Making sense of Pegasus-derived data
Pegasus can transmit data. But humans have to process it. Where is this team, who is managing it, how does it operate?
More than a year ago, a senior journalist called me and narrated a strange personal experience. He said, one day, he was summoned to meet one of India’s biggest industrialists, ostensibly to discuss his critical reporting of the industrialist and his businesses. During this meeting, the industrialist apparently rattled out intricate details of some of the journalist’s private financial transactions, and spoke in an intimidatory tone. The journalist told me he was shocked that the industrialist — perceived as close to the ruling establishment in Delhi — had access to this private information. But since he had nothing to hide and had committed no crime, he said he walked out of the meeting nonchalantly.
Thanks to the groundbreaking investigative work of 16 media organisations internationally and The Wire in India, one now knows that the phone numbers of many in India appeared on a list of potential targets of surveillance by the Israeli spyware, Pegasus. This journalist’s name was not just on the list of potential targets of those whose phones may have been hacked. Not only that, his device was also confirmed to have been infected with Pegasus after a forensic test.
So, could the two incidents — the industrialist’s knowledge of the journalist’s private matters and the journalist’s phone having been infiltrated with Pegasus — be related or are they just coincidental? It is likely that the two incidents are linked, which then raises the question — how did the industrialist gain access to this information from this journalist’s phone and who else had and has this access?
In other words, along with the allimportant question of who bought the Pegasus spyware from the Israeli private company, NSO, to spy on Indian citizens, there is a second question. How did information flow from Pegasus on people’s phones to the end recipient of this information?
In the example of the journalist cited here, Pegasus would have transmitted messages, emails, phone calls, pictures, video, camera, location and other such information from the journalist’s phone. But how exactly was this daily data, which was sent from the journalist’s phone, turned into meaningful information of specific financial transactions and conveyed to the industrialist? Pegasus software can only transmit data, it does not and cannot comprehend it.
It is now established that there were at least 300 “verified” people in India whose phone numbers were on the list of potential surveillance targets. These individuals were not picked randomly, but chosen at particular junctures, possibly to serve some specific purpose, as The Wire has documented in detail. It is also reported that, at the very minimum, the Indian buyer of Pegasus would have incurred a total expense of roughly ₹20 lakh to infect each targeted phone with Pegasus.
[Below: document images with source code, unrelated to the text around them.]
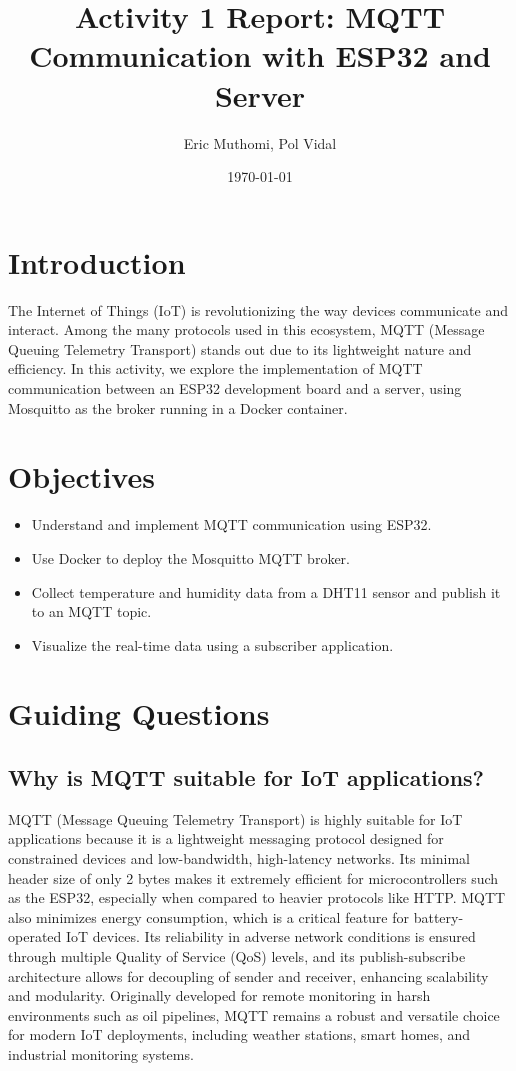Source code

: \documentclass[a4paper,12pt]{article}
\title{Activity 1 Report: MQTT Communication with ESP32 and Server}
\author{Eric Muthomi, Pol Vidal}
\date{\today}
\begin{document}
\maketitle

\section{Introduction}
The Internet of Things (IoT) is revolutionizing the way devices communicate and interact. Among the many protocols used in this ecosystem, MQTT (Message Queuing Telemetry Transport) stands out due to its lightweight nature and efficiency. In this activity, we explore the implementation of MQTT communication between an ESP32 development board and a server, using Mosquitto as the broker running in a Docker container.

\section{Objectives}
\begin{itemize}
    \item Understand and implement MQTT communication using ESP32.
    \item Use Docker to deploy the Mosquitto MQTT broker.
    \item Collect temperature and humidity data from a DHT11 sensor and publish it to an MQTT topic.
    \item Visualize the real-time data using a subscriber application.
\end{itemize}

\section{Guiding Questions}

\subsection*{Why is MQTT suitable for IoT applications?}
MQTT (Message Queuing Telemetry Transport) is highly suitable for IoT applications because it is a lightweight messaging protocol designed for constrained devices and low-bandwidth, high-latency networks. Its minimal header size of only 2 bytes makes it extremely efficient for microcontrollers such as the ESP32, especially when compared to heavier protocols like HTTP. MQTT also minimizes energy consumption, which is a critical feature for battery-operated IoT devices. Its reliability in adverse network conditions is ensured through multiple Quality of Service (QoS) levels, and its publish-subscribe architecture allows for decoupling of sender and receiver, enhancing scalability and modularity. Originally developed for remote monitoring in harsh environments such as oil pipelines, MQTT remains a robust and versatile choice for modern IoT deployments, including weather stations, smart homes, and industrial monitoring systems.
\end{document}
The buyer spent such a large sum on each person to be able to listen to phone calls, watch movements, read messages, and capture each element of the individual’s life. But this cannot be done by Pegasus or any other machine. It needs a human on the other end to be able to listen, read and watch the person being spied on by Pegasus. Only a human can make sense of all the information that Pegasus sends from the infected phone.
Pegasus transmits information from the infected phone nonstop (24x7x365). To gather all this data, decipher and analyse it, it would take at least a two-three member backend team for each person being snooped on. Given the possibly largescale nature of the hack, it would take a few more thousand people on the backend to turn all of the Pegasustransmitted data into meaningful and useful information for the buyer. Surely, the buyer did not spend all that money on Pegasus just to get a daily dump of data with no one to analyse it?
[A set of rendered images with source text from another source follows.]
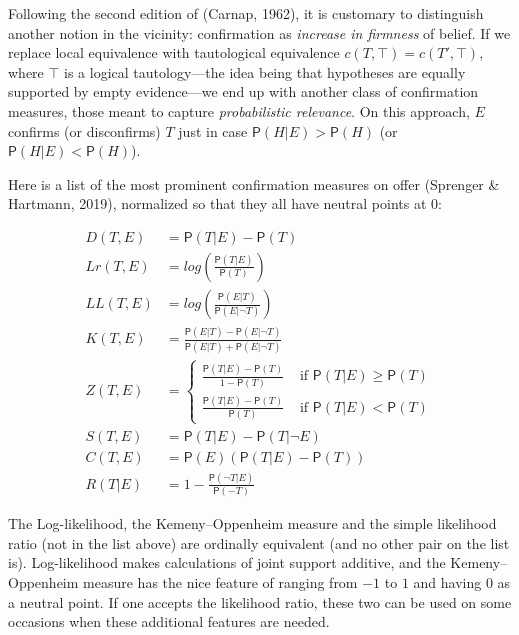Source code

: \documentclass[
  10pt,
  dvipsnames,enabledeprecatedfontcommands]{scrartcl}
\newcommand{\n}{\neg}
\newcommand{\pr}[1]{\mathsf{P}(#1)}
\begin{document}
Following the second edition of (Carnap, 1962), it is customary to
distinguish another notion in the vicinity: confirmation as
\textit{increase in firmness} of belief. If we replace local equivalence
with tautological equivalence \(c(T, \top) = c(T', \top)\), where
\(\top\) is a logical tautology---the idea being that hypotheses are
equally supported by empty evidence---we end up with another class of
confirmation measures, those meant to capture
\emph{probabilistic relevance}. On this approach, \(E\) confirms (or
disconfirms) \(T\) just in case \(\pr{H \vert E} > \pr{H}\) (or
\(\pr{H \vert E} < \pr{H}\)).

Here is a list of the most prominent confirmation measures on offer
(Sprenger \& Hartmann, 2019), normalized so that they all have neutral
points at 0:

\begin{align}
\tag{Difference}  D(T,E) & = \pr{T\vert E} - \pr{T}\\
\tag{Log-ratio}  Lr(T,E) &  = log\left(\frac{\pr{T\vert E}}{\pr{T}} \right) \\
\tag{Log-likelihood}   LL(T,E) & = log\left(\frac{\pr{E \vert T}}{\pr{E \vert \n T}} \right)\\
\tag{Kemeny-Oppenheim}  K(T,E) & = \frac{\pr{E\vert T} - \pr{E \vert \n T}}{\pr{E \vert T} + \pr{E \vert \n T}} \\
\tag{Generalized entailment}  Z(T,E) & = \begin{cases}
\frac{\pr{T\vert E} - \pr{T}}{1-\pr{T}} & \mbox{ if } \pr{T \vert E} \geq \pr{T}\\
\frac{\pr{T\vert E} - \pr{T}}{\pr{T}} & \mbox{ if } \pr{T \vert E} < \pr{T}
\end{cases} \\
\tag{Christensen-Joyce} S(T,E) & = \pr{T \vert E} - \pr{T \vert \n E} \\
\tag{Carnap}  C(T,E) & = \pr{E}(\pr{T\vert E} - \pr{T})\\
\tag{Rips} R(T\vert E) & = 1 - \frac{\pr{\n T\vert E}}{\pr{-T}}
\end{align}

\noindent The Log-likelihood, the Kemeny--Oppenheim measure and the
simple likelihood ratio (not in the list above) are ordinally equivalent
(and no other pair on the list is). Log-likelihood makes calculations of
joint support additive, and the Kemeny--Oppenheim measure has the nice
feature of ranging from \(-1\) to \(1\) and having 0 as a neutral point.
If one accepts the likelihood ratio, these two can be used on some
occasions when these additional features are needed.
\end{document}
So, if we accept that the Indian buyer of Pegasus would not have been foolhardy enough to spend all that money without establishing a large backend team, trained in basic intelligence operations to decipher and use the large volumes of daily data transmitted by Pegasus, then several other questions arise.
One, is there such a large team of thousands of skilled people sitting somewhere in India and monitoring Indian citizens? Or is it large-scale foreign backend spy operations to snoop on Indian citizens?
Two, who set up this team and what is its chain of command? Three, is this backend operation managed by a government agency or a private company? And four, who has funded this mega backend intelligence operations?
Buying Pegasus spyware from an Israeli company is just the tip of the iceberg. The spyware is useful only when its data is converted into useful information. This cannot be done automatically by any machine, however sophisticated Artificial Intelligence technologies may have become. It takes a large team of humans trained in covert intelligence operations, operating secretly to parse and analyse all the data to make Pegasus useful and worthy for its buyers.
If it is indeed true that the industrialist got access to the journalist’s personal information through Pegasus, or if someone else got access to private information about an individual whose phone was confirmed to have been infected, then clearly there is a very efficient operations team at work. This team is able to cull out relevant and useful information from each phone and send it through its chain of command.
Where is this team, who is managing it and how does it operate are the next set of smoking gun questions on the Pegasus scandal. The government may dodge questions in Parliament. But if conscious sections of the media, judiciary, legislative and civil society arms of our society collectively embark on this quest, this can be unravelled. More skeletons can tumble out from the cupboard of the mysterious Indian client of Pegasus.